Regarding the greenish color, it's easier to see in those better photos that it is all Evinrude imo. That light blue often cooked to a greenish color over time.

The weld is likely a repair of a stress crack caused by the electric start... which appears to be a later addition using newer parts.


----------



## adam_mac84 (Jan 14, 2019)

It certainly goes up toward the points.












Sent from my iPhone using Tapatalk


----------



## Shaugh (Jan 14, 2019)

Yes when they converted it to an electric start they replaced the kill switch with the ignition switch. The kill switch was probably just discarded and the plug you see is what was left. Or it's possible it was wired to a remote switch, but I think many times people just killed the motor with the choke in those days.

here's a photo of a 59 Evinrude I have in the shop showing how the paint does turn greenish over time:



I think the green in your photos is mostly a camera / background reflection issue.


----------



## adam_mac84 (Jan 14, 2019)

Well. Touch old motors and things happen. Here (was) the old plug. Just fine tho. If it’s a kill ground I’ll just wire a leash.

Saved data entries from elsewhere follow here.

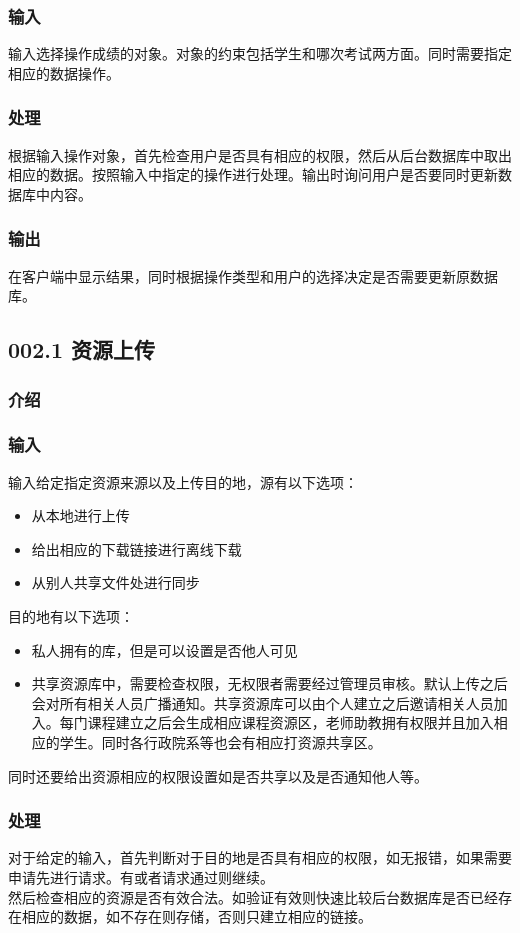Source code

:     \subsubsection{输入}
    输入选择操作成绩的对象。对象的约束包括学生和哪次考试两方面。同时需要指定相应的数据操作。
    \subsubsection{处理}
    根据输入操作对象，首先检查用户是否具有相应的权限，然后从后台数据库中取出相应的数据。按照输入中指定的操作进行处理。输出时询问用户是否要同时更新数据库中内容。
    \subsubsection{输出}
    在客户端中显示结果，同时根据操作类型和用户的选择决定是否需要更新原数据库。


  \subsection{002.1 资源上传}
    \subsubsection{介绍}

    \subsubsection{输入}
    输入给定指定资源来源以及上传目的地，源有以下选项：
    \begin{itemize}
      \item 从本地进行上传
      \item 给出相应的下载链接进行离线下载
      \item 从别人共享文件处进行同步
    \end{itemize}
    目的地有以下选项：
    \begin{itemize}
      \item 私人拥有的库，但是可以设置是否他人可见
      \item 共享资源库中，需要检查权限，无权限者需要经过管理员审核。默认上传之后会对所有相关人员广播通知。共享资源库可以由个人建立之后邀请相关人员加入。每门课程建立之后会生成相应课程资源区，老师助教拥有权限并且加入相应的学生。同时各行政院系等也会有相应打资源共享区。
    \end{itemize}
    同时还要给出资源相应的权限设置如是否共享以及是否通知他人等。
    \subsubsection{处理}
    对于给定的输入，首先判断对于目的地是否具有相应的权限，如无报错，如果需要申请先进行请求。有或者请求通过则继续。\\
    然后检查相应的资源是否有效合法。如验证有效则快速比较后台数据库是否已经存在相应的数据，如不存在则存储，否则只建立相应的链接。\\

Sent from my iPhone using Tapatalk


----------



## Shaugh (Jan 14, 2019)

That drawing was hard to see how the factory kill switch was wired... watch this movie at 2:35... the kill switch is the bottom center button. That's what should be connected to that plug:

https://www.youtube.com/watch?v=cXeo9vlTJlA

Yours has the battery wiring going out that switch hole.


----------



## adam_mac84 (Jan 14, 2019)

Makes sense. I’ll need a kill switch. Right now i just throttled down and it choked out


Sent from my iPhone using Tapatalk


----------



## Pappy (Jan 14, 2019)

That green color is a perfect old Johnson Green. Never have seen any old Evinrude go green like that and probably have been around a few thousand by now. There is more to this story. They will fade and/or turn color with an overheat but not like that. Most of the early silver blue Evinrudes faded into a light faded silver. 

There are slight variations in these old Johnsons depending on whether they have been repainted or not but this color sure should help you see what we see.


----------



## Shaugh (Jan 15, 2019)

It is an interesting puzzle. The only way we'll know is if he shoots a few more photos in better lighting... (away from those green walls)...

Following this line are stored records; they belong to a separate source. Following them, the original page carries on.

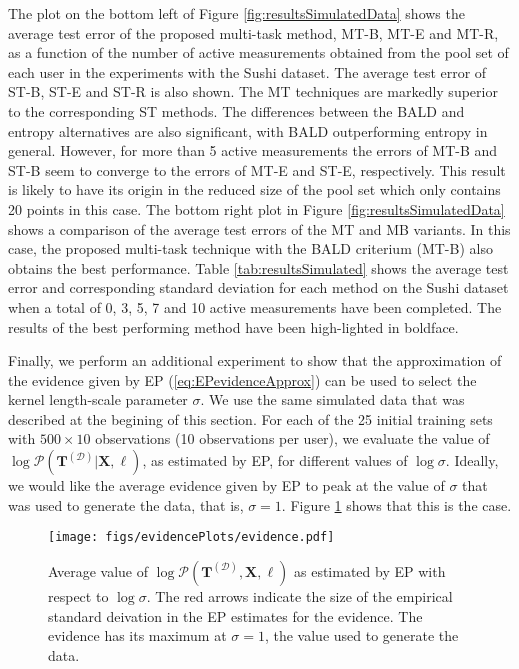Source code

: The plot on the bottom left of Figure \ref{fig:resultsSimulatedData} shows the average test error of the proposed multi-task method,
MT-B, MT-E and MT-R, as a function of the number of active measurements obtained from
the pool set of each user in the experiments with the Sushi dataset.
The average test error of ST-B, ST-E and ST-R is also shown.
The MT techniques are markedly superior to the corresponding ST methods.
The differences between the BALD and entropy alternatives are also significant, with BALD outperforming entropy in general.
However, for more than 5 active measurements the errors of MT-B and ST-B seem to converge to the errors of MT-E and ST-E, respectively.
This result is likely to have its origin in the reduced size of the pool set which only contains 20 points in this case.
The bottom right plot in Figure \ref{fig:resultsSimulatedData} shows a comparison of the
average test errors of the MT and MB variants. In this case, the proposed multi-task technique with the BALD criterium (MT-B)
also obtains the best performance.
Table \ref{tab:resultsSimulated} shows the average test error and corresponding standard deviation for each method
on the Sushi dataset when a total of 0, 3, 5, 7 and 10 active measurements have been completed. The results of the
best performing method have been high-lighted in boldface.



Finally, we perform an additional experiment to show
that the approximation of the evidence given by EP (\ref{eq:EPevidenceApprox}) can be used to select
the kernel length-scale parameter $\sigma$. We use the same simulated data that was described at the begining of this section.
For each of the 25 initial training sets with $500 \times 10$ observations (10 observations per user),
we evaluate the value of $\log \mathcal{P}(\mathbf{T}^{(\mathcal{D})}|\mathbf{X},\ell)$, as estimated by EP,
for different values of $\log \sigma$. Ideally, we would like the average evidence given by EP
to peak at the value of $\sigma$ that was used to generate the data, that is, $\sigma = 1$.
Figure \ref{fig:evidencePlot} shows that this is the case.

\begin{figure}
\begin{center}
\texttt{[image: figs/evidencePlots/evidence.pdf]}
\caption{
Average value of $\log \mathcal{P}(\mathbf{T}^{(\mathcal{D})}, \mathbf{X}, \ell)$ as estimated by EP with respect to $\log \sigma$. 
The red arrows indicate the size of the empirical standard deivation in the EP estimates for the evidence.
The evidence has its maximum at $\sigma = 1$, the value used to generate the data.
}\label{fig:evidencePlot}
\end{center}
\end{figure}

It's also something that needs to be nailed down before parts are purchased.... that lower unit is not the right color either.... So that impeller might not be right.


----------



## Pappy (Jan 15, 2019)

One of the pics shows that the cylinder head does have the thermostat and that was a later piece that the early models never had.


----------



## satx78247 (Jan 15, 2019)

Pappy,

NICE green Super Seahorses!!!

I'd bet everything in my pocket that that's a OB that "had a serious problem" & was put-together from Johnson spare parts. - I would be interested to know what powerhead that is & what the actual HP is.
(Inasmuch as those OBs really aren't either "rare" or "collector's pieces", IF the OB runs OK, who cares??)

I use 1955-70 Big-twins because they are EASY for even a "non-mechanic" like me to work on, TOUGH, LONG-lasting & CHEAP for powering my fishing boats. = Engines hardly could be any less complicated to maintain for decades.
(While I've seen MANY similar OBs ruined by misuse/accident, I've not seen any that were worn-out in service.)

just my OPINIONS, tex


----------



## adam_mac84 (Jan 17, 2019)

I’ll try to shoot some pics this weekend with a real camera and flash. Interesting watching people who know what they are talking about weigh in on this. Who knew it was even a puzzle . 

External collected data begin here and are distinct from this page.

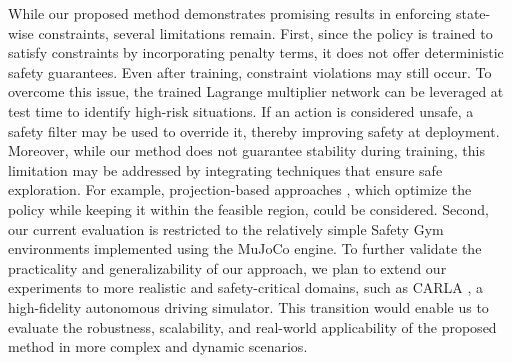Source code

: While our proposed method demonstrates promising results in enforcing state-wise constraints, several limitations remain.
First, since the policy is trained to satisfy constraints by incorporating penalty terms, it does not offer deterministic safety guarantees.
Even after training, constraint violations may still occur.
To overcome this issue, the trained Lagrange multiplier network can be leveraged at test time to identify high-risk situations.
If an action is considered unsafe, a safety filter may be used to override it, thereby improving safety at deployment.
Moreover, while our method does not guarantee stability during training, this limitation may be addressed by integrating techniques that ensure safe exploration.
For example, projection-based approaches \cite{CPO, PCPO}, which optimize the policy while keeping it within the feasible region, could be considered.
Second, our current evaluation is restricted to the relatively simple Safety Gym environments implemented using the MuJoCo engine.
To further validate the practicality and generalizability of our approach, we plan to extend our experiments to more realistic and safety-critical domains, such as CARLA \cite{CARLA}, a high-fidelity autonomous driving simulator.
This transition would enable us to evaluate the robustness, scalability, and real-world applicability of the proposed method in more complex and dynamic scenarios.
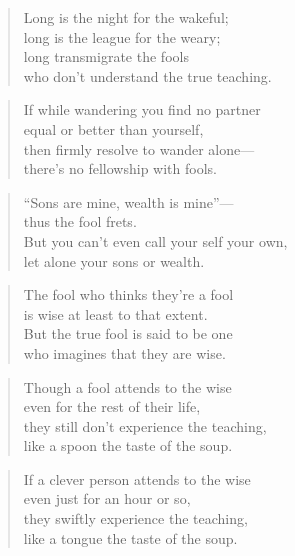 \documentclass[12pt,openany]{book}%
\begin{document}
\begin{verse}%
Long is the night for the wakeful; \\
long is the league for the weary; \\
long transmigrate the fools \\
who don’t understand the true teaching. 

%
\end{verse}

\begin{verse}%
If while wandering you find no partner \\
equal or better than yourself, \\
then firmly resolve to wander alone—\\
there’s no fellowship with fools. 

%
\end{verse}

\begin{verse}%
“Sons are mine, wealth is mine”—\\
thus the fool frets. \\
But you can’t even call your self your own, \\
let alone your sons or wealth. 

%
\end{verse}

\begin{verse}%
The fool who thinks they’re a fool \\
is wise at least to that extent. \\
But the true fool is said to be one \\
who imagines that they are wise. 

%
\end{verse}

\begin{verse}%
Though a fool attends to the wise \\
even for the rest of their life, \\
they still don’t experience the teaching, \\
like a spoon the taste of the soup. 

%
\end{verse}

\begin{verse}%
If a clever person attends to the wise \\
even just for an hour or so, \\
they swiftly experience the teaching, \\
like a tongue the taste of the soup. 

%
\end{verse}
\end{document}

I was going to order an impeller (did open the pump just to confirm things were in one piece down here and was intact). 


Sent from my iPhone using Tapatalk


----------



## Shaugh (Jan 17, 2019)

This photo of the top of the head clinches it for me... paint doesn't look that green, and the OEM plug is correct.... Hard to imagine a rebuilt head that got an OEM plug of the correct model put in ?







The worry about the lower unit is that it might be a newer model. The only way to really tell is pull it apart and find some part numbers on the pump housing etc. The paint color variations could simply be that somebody touched up the motor with a paint that didn't match ...


----------



## adam_mac84 (Jan 23, 2019)

Here’s what I could gather. To my eye the powerhead and the inside of the motor housing look the same color. But under fill flash. Not so much. I looked for other I.D. numbers on the lower and did not find anything.

















I am also trying to figure out how to get this gear off so I can replace the bushing under to try to fix some slop. I have it (throttle linkage) all disassembled but it won’t move up enough to come out. Do I need to disassemble further. (Motor mount is right there)






Sent from my iPhone using Tapatalk


----------



## Shaugh (Jan 24, 2019)

Part #29 just sits in that bushing:
https://www.marineengine.com/parts/johnson-evinrude-parts.php?year=1961&hp=18&model=15035&manufacturer=Evinrude&section=Exhaust+Tube+And+Swivel+Bracket

But you need to remove part # 31 shown here to be able to lift it up. A common cause for slop in that system is a broken/cracked part #30... take it all apart and inspect it.
https://www.marineengine.com/parts/johnson-evinrude-parts.php?year=1961&hp=18&model=15035&manufacturer=Evinrude&section=Powerhead+And+Fuel+Pump



Remove the lower unit and look at the impeller and housing before you buy replacements... often they were updated with later model parts.


----------



## Pappy (Jan 25, 2019)

Shaugh is correct. Never assume you just need an impeller. Look at the parts first. If the housing is grooved then the new impeller will suffer leakage all around and lose efficiency. Buy a housing for it if this is the case. Plus, who knows how long housings will be available so get the parts while you can.


----------



## satx78247 (Jan 25, 2019)

pappy,

VERY TRUE.

yours, tex


----------



## adam_mac84 (Jan 25, 2019)

Shaugh said:


> Part #29 just sits in that bushing:
> https://www.marineengine.com/parts/johnson-evinrude-parts.php?year=1961&hp=18&model=15035&manufacturer=Evinrude&section=Exhaust+Tube+And+Swivel+Bracket
> 
> But you need to remove part # 31 shown here to be able to lift it up. A common cause for slop in that system is a broken/cracked part #30... take it all apart and inspect it.
> ...



I’ll have to have another go at it. I had #31 out and the gear would come all but maybe 1cm out from the bushing and it would get stuck hitting the motor housing. I’ll grab a pic next time. It is probably some stupid thing that I am not tilting right. I had everything disassembled from above and leading into that throttle gear. [emoji848]

I will also likely check back in before ordering any parts if I cannot find part numbers othe impeller as it seems this may have been a mechanics special so to speak. I already found one bolt on the lower that was rethreaded with a totally different thread pitch (my guess is a drilled out bolt)



Sent from my iPhone using Tapatalk


----------



## Pappy (Jan 25, 2019)

When I get into a vintage, antique, project engine or an older engine brought in by a customer what usually happens during the repair phase is what I call an "SRS".
SRS simply stands for Sin Removal Service. 
All who have touched the engine before you will leave their mark in one form or fashion. Sometimes it is a downright sin to see what these engines have gone through from folks working on them.


----------



## satx78247 (Feb 5, 2019)

pappy,

100% TRUE.

yours, tex


----------